Quasi tutto questo è un problema di coerenza, non di difficoltà, ed è proprio per questo che si rimanda. Se tenere una presenza stabile e ben descritta è la parte a cui non arrivi mai, il plugin di Laspi per WordPress può redigere articoli pronti per SEO e GEO per il tuo sito, ancorati alla tua attività reale, così l'entità dietro il tuo marchio diventa via via più chiara.
Qualunque strumento tu usi, il principio non cambia: un Knowledge Panel non si insegue, lo si diventa, trasformandoti nell'attività chiara, coerente e ben documentata che sia Google sia l'IA possono descrivere senza indovinare. Comincia questa settimana dal profilo dell'attività su Google, poi fai in modo che ogni menzione del tuo nome gli corrisponda alla lettera.
Domande frequenti
- Posso pagare qualcuno per creare un Knowledge Panel di Google?
- No. Google genera i pannelli in automatico dal suo Knowledge Graph, quindi nessuno può crearne uno su richiesta. Un servizio serio o rafforza i tuoi segnali di entità o ti aiuta a rivendicare un pannello che già esiste.
- Quanto tempo ci vuole per ottenere un Knowledge Panel?
- Non c'è un tempo fisso né una garanzia. Google mostra un pannello in automatico quando i suoi sistemi sono sicuri di aver capito la tua entità, e possono volerci mesi o non accadere mai per un'attività molto piccola.
- Che differenza c'è tra il Knowledge Graph e il Knowledge Panel?
- Il Knowledge Graph è il database di fatti di Google sulle entità. Il Knowledge Panel è il riquadro che mostra alcuni di quei fatti nei risultati di ricerca. Il pannello è la punta visibile del grafo.
- Serve una pagina Wikipedia per ottenere un Knowledge Panel?
- No. Una voce di Wikipedia è una delle fonti forti che Google usa per le entità grandi, ma per un'attività locale contano di più un profilo dell'attività completo, dati coerenti nel web e dati strutturati.
- Come rivendico un Knowledge Panel che compare già per la mia attività?

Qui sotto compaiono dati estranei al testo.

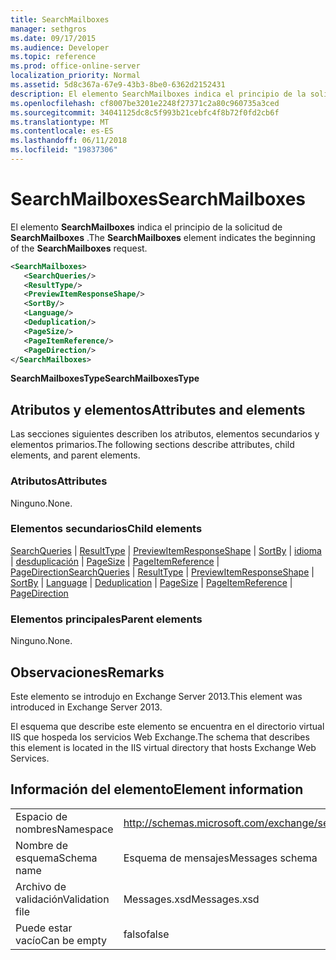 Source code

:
 ```yaml
---
title: SearchMailboxes
manager: sethgros
ms.date: 09/17/2015
ms.audience: Developer
ms.topic: reference
ms.prod: office-online-server
localization_priority: Normal
ms.assetid: 5d8c367a-67e9-43b3-8be0-6362d2152431
description: El elemento SearchMailboxes indica el principio de la solicitud de SearchMailboxes.
ms.openlocfilehash: cf8007be3201e2248f27371c2a80c960735a3ced
ms.sourcegitcommit: 34041125dc8c5f993b21cebfc4f8b72f0fd2cb6f
ms.translationtype: MT
ms.contentlocale: es-ES
ms.lasthandoff: 06/11/2018
ms.locfileid: "19837306"
---
```

# <a name="searchmailboxes"></a><span data-ttu-id="57539-103">SearchMailboxes</span><span class="sxs-lookup"><span data-stu-id="57539-103">SearchMailboxes</span></span>

<span data-ttu-id="57539-104">El elemento **SearchMailboxes** indica el principio de la solicitud de **SearchMailboxes** .</span><span class="sxs-lookup"><span data-stu-id="57539-104">The **SearchMailboxes** element indicates the beginning of the **SearchMailboxes** request.</span></span> 
  
```XML
<SearchMailboxes>
   <SearchQueries/>
   <ResultType/>
   <PreviewItemResponseShape/>
   <SortBy/>
   <Language/>
   <Deduplication/>
   <PageSize/>
   <PageItemReference/>
   <PageDirection/>
</SearchMailboxes>
```

 <span data-ttu-id="57539-105">**SearchMailboxesType**</span><span class="sxs-lookup"><span data-stu-id="57539-105">**SearchMailboxesType**</span></span>
## <a name="attributes-and-elements"></a><span data-ttu-id="57539-106">Atributos y elementos</span><span class="sxs-lookup"><span data-stu-id="57539-106">Attributes and elements</span></span>

<span data-ttu-id="57539-107">Las secciones siguientes describen los atributos, elementos secundarios y elementos primarios.</span><span class="sxs-lookup"><span data-stu-id="57539-107">The following sections describe attributes, child elements, and parent elements.</span></span>
  
### <a name="attributes"></a><span data-ttu-id="57539-108">Atributos</span><span class="sxs-lookup"><span data-stu-id="57539-108">Attributes</span></span>

<span data-ttu-id="57539-109">Ninguno.</span><span class="sxs-lookup"><span data-stu-id="57539-109">None.</span></span>
  
### <a name="child-elements"></a><span data-ttu-id="57539-110">Elementos secundarios</span><span class="sxs-lookup"><span data-stu-id="57539-110">Child elements</span></span>

<span data-ttu-id="57539-111">[SearchQueries](searchqueries.md) | [ResultType](resulttype.md) | [PreviewItemResponseShape](previewitemresponseshape.md) | [SortBy](sortby.md) | [idioma](language.md) | [desduplicación](deduplication.md) | [PageSize](pagesize.md)  |  [ PageItemReference](pageitemreference.md) | [PageDirection](pagedirection.md)</span><span class="sxs-lookup"><span data-stu-id="57539-111">[SearchQueries](searchqueries.md) | [ResultType](resulttype.md) | [PreviewItemResponseShape](previewitemresponseshape.md) | [SortBy](sortby.md) | [Language](language.md) | [Deduplication](deduplication.md) | [PageSize](pagesize.md) | [PageItemReference](pageitemreference.md) | [PageDirection](pagedirection.md)</span></span>
  
### <a name="parent-elements"></a><span data-ttu-id="57539-112">Elementos principales</span><span class="sxs-lookup"><span data-stu-id="57539-112">Parent elements</span></span>

<span data-ttu-id="57539-113">Ninguno.</span><span class="sxs-lookup"><span data-stu-id="57539-113">None.</span></span>
  
## <a name="remarks"></a><span data-ttu-id="57539-114">Observaciones</span><span class="sxs-lookup"><span data-stu-id="57539-114">Remarks</span></span>

<span data-ttu-id="57539-115">Este elemento se introdujo en Exchange Server 2013.</span><span class="sxs-lookup"><span data-stu-id="57539-115">This element was introduced in Exchange Server 2013.</span></span>
  
<span data-ttu-id="57539-116">El esquema que describe este elemento se encuentra en el directorio virtual IIS que hospeda los servicios Web Exchange.</span><span class="sxs-lookup"><span data-stu-id="57539-116">The schema that describes this element is located in the IIS virtual directory that hosts Exchange Web Services.</span></span>
  
## <a name="element-information"></a><span data-ttu-id="57539-117">Información del elemento</span><span class="sxs-lookup"><span data-stu-id="57539-117">Element information</span></span>

|||
|:-----|:-----|
|<span data-ttu-id="57539-118">Espacio de nombres</span><span class="sxs-lookup"><span data-stu-id="57539-118">Namespace</span></span>  <br/> |http://schemas.microsoft.com/exchange/services/2006/messages  <br/> |
|<span data-ttu-id="57539-119">Nombre de esquema</span><span class="sxs-lookup"><span data-stu-id="57539-119">Schema name</span></span>  <br/> |<span data-ttu-id="57539-120">Esquema de mensajes</span><span class="sxs-lookup"><span data-stu-id="57539-120">Messages schema</span></span>  <br/> |
|<span data-ttu-id="57539-121">Archivo de validación</span><span class="sxs-lookup"><span data-stu-id="57539-121">Validation file</span></span>  <br/> |<span data-ttu-id="57539-122">Messages.xsd</span><span class="sxs-lookup"><span data-stu-id="57539-122">Messages.xsd</span></span>  <br/> |
|<span data-ttu-id="57539-123">Puede estar vacío</span><span class="sxs-lookup"><span data-stu-id="57539-123">Can be empty</span></span>  <br/> |<span data-ttu-id="57539-124">falso</span><span class="sxs-lookup"><span data-stu-id="57539-124">false</span></span>  <br/> |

- Cercalo, fai clic su «Rivendica questo knowledge panel» in fondo e accedi a un profilo ufficiale dell'elenco di Google per verificare di rappresentare l'entità. Non tutti i pannelli sono ancora rivendicabili, quindi se il pulsante non c'è, ricontrolla più tardi.
Fonti
- Google Knowledge Panel Help, 2026 — Google afferma che i knowledge panel sono «riquadri di informazioni che compaiono su Google quando cerchi entità (persone, luoghi, organizzazioni, cose)», che sono generati automaticamente e che le informazioni al loro interno provengono da varie fonti in tutto il web.
- Google Knowledge Panel Help, 2026 — Google spiega che i fatti nel Knowledge Graph provengono da una varietà di fonti, tra cui fonti pubbliche del web aperto e dati in licenza, e che riceve anche informazioni fattuali direttamente dai proprietari dei contenuti, compresi coloro che propongono modifiche ai knowledge panel che hanno rivendicato.
- Google Knowledge Panel Help, 2026 — La guida di Google alla verifica spiega come rivendicare un knowledge panel (cercare l'entità, fare clic su «Rivendica questo knowledge panel» e accedere a un sito o profilo ufficiale per verificarsi) e segnala che non tutti i knowledge panel sono rivendicabili.
- Google, 2020 — Google riferisce che il suo Knowledge Graph ha accumulato oltre 500 miliardi di fatti su cinque miliardi di entità e che i knowledge panel attingono a centinaia di fonti in tutto il web.